I thought to myself, "I'll bet those birds have been eating at the all-you-can-eat milo buffet and are taking a little time to let their food digest." (Yes, I have a vivid imagination, but I'm no Doctor Doolittle: I definitely don't talk to the animals.)
Around here, we saw plenty of birds eating their fill from the unharvested fields of milo. (It's a little hard to see, but all the little black dots in the blue sky were barn swallows who were dining at the milo field.)



There are two bunkers of corn. One has been covered and is protected from the elements (and hungry birds).
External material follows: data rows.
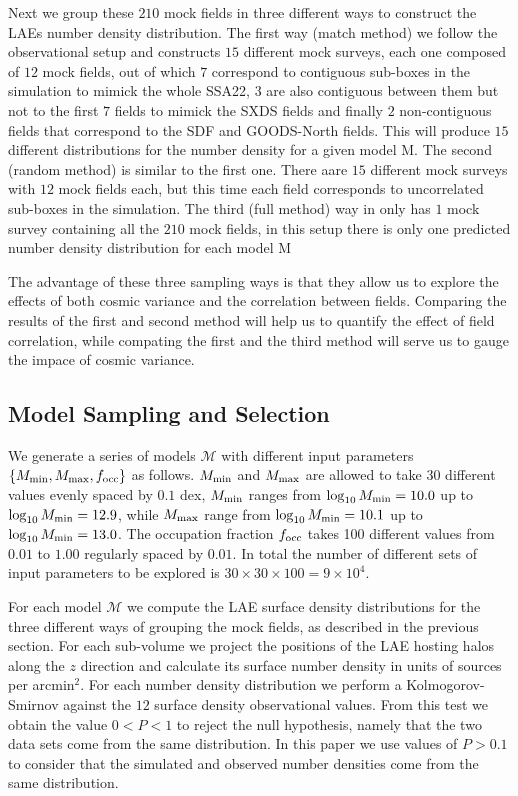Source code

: \documentclass[usenatbib]{mn2e}
\begin{document}
Next we group these $210$ mock fields in three different ways to
construct the LAEs number density distribution. The first way (match method) we
follow the observational setup and constructs $15$ different mock
surveys, each one composed of $12$ mock fields, out of which $7$
correspond to contiguous sub-boxes in the simulation to mimick the
whole SSA22, $3$ are also contiguous between them but not to the first
$7$ fields to mimick the SXDS fields and finally $2$ non-contiguous
fields that correspond to the SDF and GOODS-North fields. This will
produce $15$ different distributions for the number density for a
given model ${\mathrm M}$. The second (random method) is similar to the first
one. There aare $15$ different mock surveys with $12$ mock fields
each, but this time each field corresponds to uncorrelated sub-boxes
in the simulation. The third (full method) way in only has $1$ mock survey
containing all the $210$ mock fields, in this setup there is only one
predicted number density distribution for each model ${\mathrm M}$ 

The advantage of these three sampling ways is that they allow us to
explore the effects of both cosmic variance and the correlation
between fields. Comparing the results of the first and second method
will help us to quantify the effect of field correlation, while
compating the first and the third method will serve us to gauge the
impace of cosmic variance. 


\subsection{Model Sampling and Selection}

We generate a series of models ${\mathcal M}$ with different input
parameters$\{M_{\rm min}, M_{\rm max}, f_{\rm occ}\}$ as
follows. $M_{\rm min}$ and $M_{\rm max}$ are allowed to take 30
different values evenly spaced by $0.1$ dex, $M_{\rm min}$ ranges from
$\log_{10}M_{\rm min}=10.0$ up to $\log_{10}M_{\rm min}=12.9$, while
$M_{\rm max}$ range  from $\log_{10}M_{\rm min}=10.1$ up to
$\log_{10}M_{\rm min}=13.0$. The occupation fraction $f_{\rm occ}$
takes 100 different values from $0.01$ to $1.00$ regularly spaced by
$0.01$. In total the number of different sets of input parameters to
be explored is $30 \times 30\times 100 = 9\times 10^{4}$. 

For each model ${\mathcal M}$ we compute the LAE surface density
distributions for the three different ways of grouping the mock
fields, as described in the previous section. For each sub-volume we
project the positions of the LAE hosting halos along the $z$ direction
and calculate its surface number density in units of sources per
arcmin$^{2}$. For each number density distribution we perform a
Kolmogorov-Smirnov against the $12$ surface density observational
values. From this test we obtain the value $0<P<1$ to reject the null
hypothesis, namely that the two data sets come from the same
distribution. In this paper we use values of $P>0.1$ to consider that
the simulated and observed number densities come from the same
distribution. 
\end{document}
I have heard more than one person complain about the grain dust generated when harvest trucks dump outside in the brisk Kansas wind.
I certainly understand people who struggle with allergies. My husband and my son are two of them (and me, to a much lesser degree). Outside storage is nobody's first choice - the producer, the co-op or the community.
I'm sure the co-op is thankful for dry weather this fall. Last fall, there were repeated rains on the unprotected grain. And, even with no rain, there's some inevitable quality loss and deterioration during on-the-ground storage.

In Stafford, there are probably 1.5 million bushels of corn and milo on the ground. Believe me, nobody would choose to store in the neighborhood of $7.6 million dollars of grain on the ground. There's just no other place to put it.